Collected data
·····
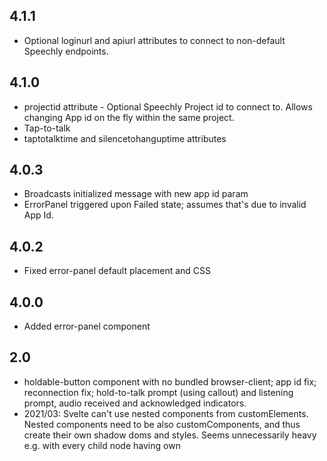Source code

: ## 4.1.1

- Optional loginurl and apiurl attributes to connect to non-default Speechly endpoints.
## 4.1.0

- projectid attribute - Optional Speechly Project id to connect to. Allows changing App id on the fly within the same project.
- Tap-to-talk
- taptotalktime and silencetohanguptime attributes

## 4.0.3

- Broadcasts initialized message with new app id param
- ErrorPanel triggered upon Failed state; assumes that's due to invalid App Id.

## 4.0.2

- Fixed error-panel default placement and CSS

## 4.0.0

- Added error-panel component

## 2.0

- holdable-button component with no bundled browser-client; app id fix; reconnection fix; hold-to-talk prompt (using callout) and listening prompt, audio received and acknowledged indicators.
- 2021/03: Svelte can't use nested components from customElements. Nested components need to be also customComponents, and thus create their own shadow doms and styles. Seems unnecessarily heavy e.g. with every child node having own <style>, but not sure. Parent's style won't affect the child. Using flat hierarchly in big-transcript for now. As workaround, build script can be tweaked to compile customElements based on file name, but styling issues remained.
- 2021/03: Transitions on WebComponents not working https://github.com/sveltejs/svelte/issues/4735 > Using transFix.js to wrap transitions

## 1.0

- push-to-talk-button, big-transcript components

## 0.5

- Handles connection to @speechly/browser-client, send update-segment CustomEvent

## 0.4

- Deprecated `onholdstart` and `onholdend` attributes in favour of CustomEvents of similar names.
- Tried using `<template>` for icon art, but removed it due to it making things difficult for Wix
- Moved "custom" customElement method definitions like render() to constructor because Safari/iOS 12.5 did not work properly when they were defined as class methods
- Used autonomous variant of customElement for Safari support. This way, our supported browser platforms should not change (not verified, though)
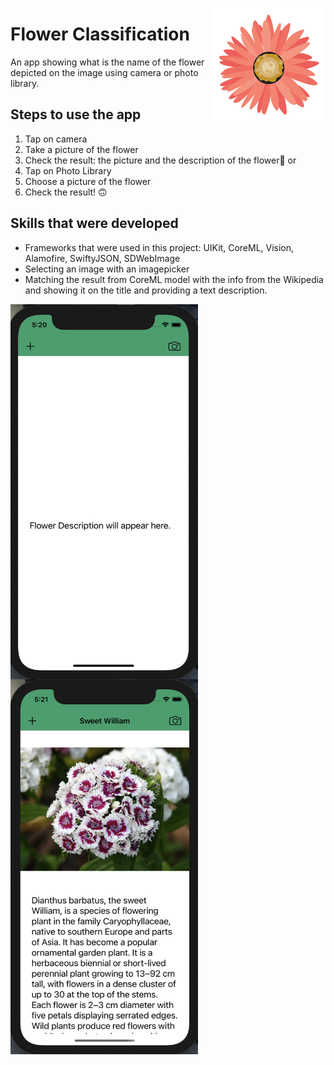<img src="https://github.com/elina-mns/Flower-Classification/blob/main/Flower%20Classification/Assets.xcassets/AppIcon.appiconset/180.png"
align="right"/>
# Flower Classification

An app showing what is the name of the flower depicted on the image using camera or photo library. 

## Steps to use the app

1. Tap on camera
2. Take a picture of the flower
3. Check the result: the picture and the description of the flower👏
or
1. Tap on Photo Library
2. Choose a picture of the flower
3. Check the result! 🙃


## Skills that were developed

* Frameworks that were used in this project: UIKit, CoreML, Vision, Alamofire, SwiftyJSON, SDWebImage
* Selecting an image with an imagepicker
* Matching the result from CoreML model with the info from the Wikipedia and showing it on the title and providing a text description.

<img src="https://github.com/elina-mns/Flower-Classification/blob/main/Flower%20Classification/Assets.xcassets/1.png"
width=300, height=600,
align="left"/>

<img src="https://github.com/elina-mns/Flower-Classification/blob/main/Flower%20Classification/Assets.xcassets/2.png"
width=300, height=600,
align="center"/>
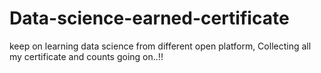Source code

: # Data-science-earned-certificate
keep on learning data science from different open platform, Collecting all my certificate and counts going on..!!
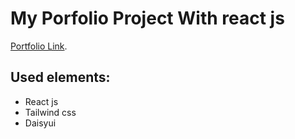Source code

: # My Porfolio Project With react js

[Portfolio Link](https://stirring-moonbeam-8e094a.netlify.app/).

## Used elements:

- React js
- Tailwind css
- Daisyui
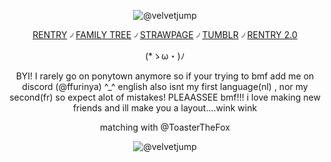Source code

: <div align="center">


![@velvetjump](https://64.media.tumblr.com/3d4752d6cec4e55834951ad5fab4ef58/76800dbb33f62146-ab/s400x600/00f12ec689e99c7a589335fc78ca38ad98674247.gifv)

[RENTRY](https://rentry.co/GRIMCASPER-) ৴ [FAMILY TREE](https://rentry.co/HoHfamilytree) ৴ [STRAWPAGE](https://argentilover.straw.page) ৴ [TUMBLR](https://www.tumblr.com/ffurinya) ৴ [RENTRY 2.0](https://rentry.co/DEVIOUS-COOKIES)


 (*ゝω・)ﾉ

 BYI!
 I rarely go on ponytown anymore so if your trying to bmf add me on discord (@ffurinya) ^_^ english also isnt my first language(nl) , nor my second(fr) so expect alot of mistakes! PLEAASSEE bmf!!! i love making new friends and ill make you a layout....wink wink

matching with @ToasterTheFox


 ![@velvetjump](https://64.media.tumblr.com/f86c91d4e5bdbaea06e2c80031cfc803/0558998d6fd2e70d-0f/s250x400/f29ead3ab804c123ee60ed6a3335e32efa95aeba.gifv)
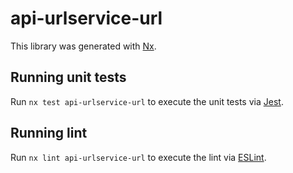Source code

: # api-urlservice-url

This library was generated with [Nx](https://nx.dev).

## Running unit tests

Run `nx test api-urlservice-url` to execute the unit tests via [Jest](https://jestjs.io).

## Running lint

Run `nx lint api-urlservice-url` to execute the lint via [ESLint](https://eslint.org/).
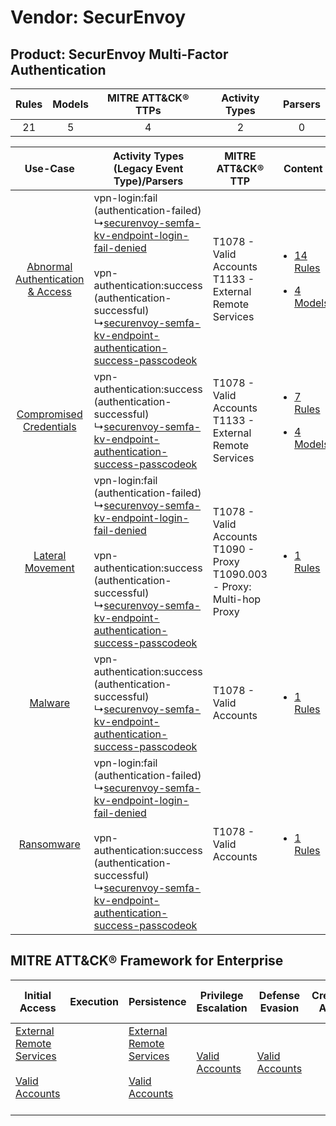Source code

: Vendor: SecurEnvoy
==================
Product: SecurEnvoy Multi-Factor Authentication
-----------------------------------------------
| Rules | Models | MITRE ATT&CK® TTPs | Activity Types | Parsers |
|:-----:|:------:|:------------------:|:--------------:|:-------:|
|  21   |   5    |         4          |       2        |    0    |

|    Use-Case    | Activity Types (Legacy Event Type)/Parsers    | MITRE ATT&CK® TTP    | Content    |
|:----:| ---- | ---- | ---- |
| [Abnormal Authentication & Access](../../../UseCases/uc_abnormal_authentication_&_access.md) |  vpn-login:fail (authentication-failed)<br> ↳[securenvoy-semfa-kv-endpoint-login-fail-denied](Ps/pC_securenvoysemfakvendpointloginfaildenied.md)<br><br> vpn-authentication:success (authentication-successful)<br> ↳[securenvoy-semfa-kv-endpoint-authentication-success-passcodeok](Ps/pC_securenvoysemfakvendpointauthenticationsuccesspasscodeok.md)<br> | T1078 - Valid Accounts<br>T1133 - External Remote Services<br>    | [<ul><li>14 Rules</li></ul><ul><li>4 Models</li></ul>](RM/r_m_securenvoy_securenvoy_multi-factor_authentication_Abnormal_Authentication_&_Access.md) |
|          [Compromised Credentials](../../../UseCases/uc_compromised_credentials.md)          |  vpn-authentication:success (authentication-successful)<br> ↳[securenvoy-semfa-kv-endpoint-authentication-success-passcodeok](Ps/pC_securenvoysemfakvendpointauthenticationsuccesspasscodeok.md)<br>    | T1078 - Valid Accounts<br>T1133 - External Remote Services<br>    | [<ul><li>7 Rules</li></ul><ul><li>4 Models</li></ul>](RM/r_m_securenvoy_securenvoy_multi-factor_authentication_Compromised_Credentials.md)    |
|    [Lateral Movement](../../../UseCases/uc_lateral_movement.md)    |  vpn-login:fail (authentication-failed)<br> ↳[securenvoy-semfa-kv-endpoint-login-fail-denied](Ps/pC_securenvoysemfakvendpointloginfaildenied.md)<br><br> vpn-authentication:success (authentication-successful)<br> ↳[securenvoy-semfa-kv-endpoint-authentication-success-passcodeok](Ps/pC_securenvoysemfakvendpointauthenticationsuccesspasscodeok.md)<br> | T1078 - Valid Accounts<br>T1090 - Proxy<br>T1090.003 - Proxy: Multi-hop Proxy<br> | [<ul><li>1 Rules</li></ul>](RM/r_m_securenvoy_securenvoy_multi-factor_authentication_Lateral_Movement.md)    |
|    [Malware](../../../UseCases/uc_malware.md)    |  vpn-authentication:success (authentication-successful)<br> ↳[securenvoy-semfa-kv-endpoint-authentication-success-passcodeok](Ps/pC_securenvoysemfakvendpointauthenticationsuccesspasscodeok.md)<br>    | T1078 - Valid Accounts<br>    | [<ul><li>1 Rules</li></ul>](RM/r_m_securenvoy_securenvoy_multi-factor_authentication_Malware.md)    |
|    [Ransomware](../../../UseCases/uc_ransomware.md)    |  vpn-login:fail (authentication-failed)<br> ↳[securenvoy-semfa-kv-endpoint-login-fail-denied](Ps/pC_securenvoysemfakvendpointloginfaildenied.md)<br><br> vpn-authentication:success (authentication-successful)<br> ↳[securenvoy-semfa-kv-endpoint-authentication-success-passcodeok](Ps/pC_securenvoysemfakvendpointauthenticationsuccesspasscodeok.md)<br> | T1078 - Valid Accounts<br>    | [<ul><li>1 Rules</li></ul>](RM/r_m_securenvoy_securenvoy_multi-factor_authentication_Ransomware.md)    |

MITRE ATT&CK® Framework for Enterprise
--------------------------------------
| Initial Access                                                                                                                                   | Execution | Persistence                                                                                                                                      | Privilege Escalation                                                | Defense Evasion                                                     | Credential Access | Discovery | Lateral Movement | Collection | Command and Control                                                                                                                       | Exfiltration | Impact |
| ------------------------------------------------------------------------------------------------------------------------------------------------ | --------- | ------------------------------------------------------------------------------------------------------------------------------------------------ | ------------------------------------------------------------------- | ------------------------------------------------------------------- | ----------------- | --------- | ---------------- | ---------- | ----------------------------------------------------------------------------------------------------------------------------------------- | ------------ | ------ |
| [External Remote Services](https://attack.mitre.org/techniques/T1133)<br><br>[Valid Accounts](https://attack.mitre.org/techniques/T1078)<br><br> |           | [External Remote Services](https://attack.mitre.org/techniques/T1133)<br><br>[Valid Accounts](https://attack.mitre.org/techniques/T1078)<br><br> | [Valid Accounts](https://attack.mitre.org/techniques/T1078)<br><br> | [Valid Accounts](https://attack.mitre.org/techniques/T1078)<br><br> |                   |           |                  |            | [Proxy: Multi-hop Proxy](https://attack.mitre.org/techniques/T1090/003)<br><br>[Proxy](https://attack.mitre.org/techniques/T1090)<br><br> |              |        |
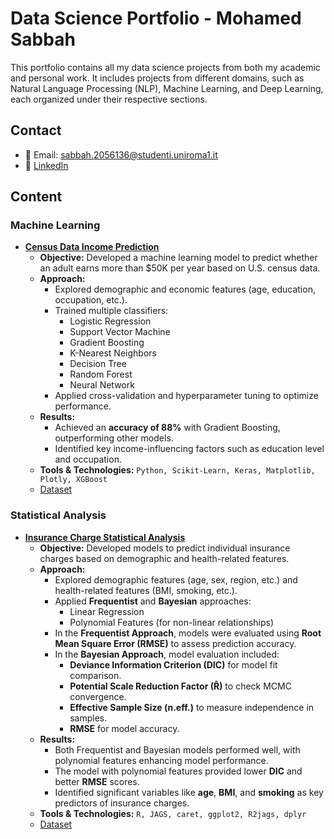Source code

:# Data Science Portfolio - Mohamed Sabbah  

This portfolio contains all my data science projects from both my academic and personal work. It includes projects from different domains, such as Natural Language Processing (NLP), Machine Learning, and Deep Learning, each organized under their respective sections.  

## Contact  
- 📧 Email: sabbah.2056136@studenti.uniroma1.it  
- 🔗 [LinkedIn](https://www.linkedin.com/in/mohamed-sabbah-ab601bab/)  

## Content  

### Machine Learning  

- **[Census Data Income Prediction](https://github.com/masabbah-97/Data-Science-Portfolio/tree/main/Census-Data-Income-Prediction)**  
  - **Objective:** Developed a machine learning model to predict whether an adult earns more than $50K per year based on U.S. census data.  
  - **Approach:**  
    - Explored demographic and economic features (age, education, occupation, etc.).  
    - Trained multiple classifiers:  
      - Logistic Regression  
      - Support Vector Machine  
      - Gradient Boosting  
      - K-Nearest Neighbors  
      - Decision Tree  
      - Random Forest  
      - Neural Network  
    - Applied cross-validation and hyperparameter tuning to optimize performance.  
  - **Results:**  
    - Achieved an **accuracy of 88%** with Gradient Boosting, outperforming other models.  
    - Identified key income-influencing factors such as education level and occupation.  
  - **Tools & Technologies:** `Python, Scikit-Learn, Keras, Matplotlib, Plotly, XGBoost`
  - [Dataset](https://www.kaggle.com/datasets/uciml/adult-census-income/)

### Statistical Analysis  

- **[Insurance Charge Statistical Analysis](https://github.com/masabbah-97/Data-Science-Portfolio/tree/main/Insurance-Charge-Statistical-Analysis)**  
  - **Objective:** Developed models to predict individual insurance charges based on demographic and health-related features.  
  - **Approach:**  
    - Explored demographic features (age, sex, region, etc.) and health-related features (BMI, smoking, etc.).  
    - Applied **Frequentist** and **Bayesian** approaches:  
      - Linear Regression  
      - Polynomial Features (for non-linear relationships)  
    - In the **Frequentist Approach**, models were evaluated using **Root Mean Square Error (RMSE)** to assess prediction accuracy.  
    - In the **Bayesian Approach**, model evaluation included:
      - **Deviance Information Criterion (DIC)** for model fit comparison.  
      - **Potential Scale Reduction Factor (R̂)** to check MCMC convergence.  
      - **Effective Sample Size (n.eff.)** to measure independence in samples.  
      - **RMSE** for model accuracy.  
  - **Results:**  
    - Both Frequentist and Bayesian models performed well, with polynomial features enhancing model performance.  
    - The model with polynomial features provided lower **DIC** and better **RMSE** scores.  
    - Identified significant variables like **age**, **BMI**, and **smoking** as key predictors of insurance charges.  
  - **Tools & Technologies:** `R, JAGS, caret, ggplot2, R2jags, dplyr`
  - [Dataset](https://www.kaggle.com/datasets/mirichoi0218/insurance)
·····
The lines needed are those in the data above that hold the string "Identified"; copy each of them.

§ **Completed task**
    - Identified key income-influencing factors such as education level and occupation.  
    - Identified significant variables like **age**, **BMI**, and **smoking** as key predictors of insurance charges.  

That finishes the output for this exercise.